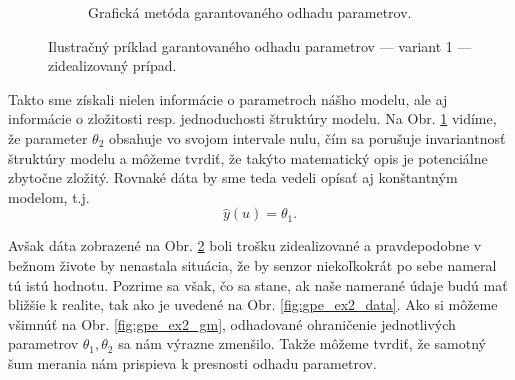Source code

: \begin{figure}
\begin{subfigure}[b]{0.48\textwidth}
		\caption{Grafická metóda garantovaného odhadu parametrov.}
		\label{fig:gpe_ex1_gm}
	\end{subfigure}
	\caption{Ilustračný príklad garantovaného odhadu parametrov --- variant 1 --- zidealizovaný prípad.}
	\label{fig:gpe_ex1}
\end{figure}

Takto sme získali nielen informácie o parametroch nášho modelu, ale aj informácie o zložitosti resp. jednoduchosti štruktúry modelu. Na Obr. \ref{fig:gpe_ex1_gm} vidíme, že parameter $ \theta_2 $ obsahuje vo svojom intervale nulu, čím sa porušuje invariantnosť štruktúry modelu a môžeme tvrdiť, že takýto matematický opis je potenciálne zbytočne zložitý. Rovnaké dáta by sme teda vedeli opísať aj konštantným modelom, t.j. 
\begin{equation}
	\hat{y}(u) = \theta_1.
\end{equation}

 Avšak dáta zobrazené na Obr. \ref{fig:gpe_ex1} boli trošku zidealizované a pravdepodobne v bežnom živote by nenastala situácia, že by senzor niekoľkokrát po sebe nameral tú istú hodnotu. Pozrime sa však, čo sa stane, ak naše namerané údaje budú mať bližšie k realite, tak ako je uvedené na Obr. \ref{fig:gpe_ex2_data}. Ako si môžeme všimnúť na Obr. \ref{fig:gpe_ex2_gm}, odhadované ohraničenie jednotlivých parametrov $ \theta_1, \theta_2 $ sa nám výrazne zmenšilo. Takže môžeme tvrdiť, že samotný šum merania nám prispieva k presnosti odhadu parametrov.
*****
◆ **AIM OF THE TASK**: Respond with the count of lines in the material above that contain the word "label", and add nothing to it.

◆ **ANSWER BOX**: 2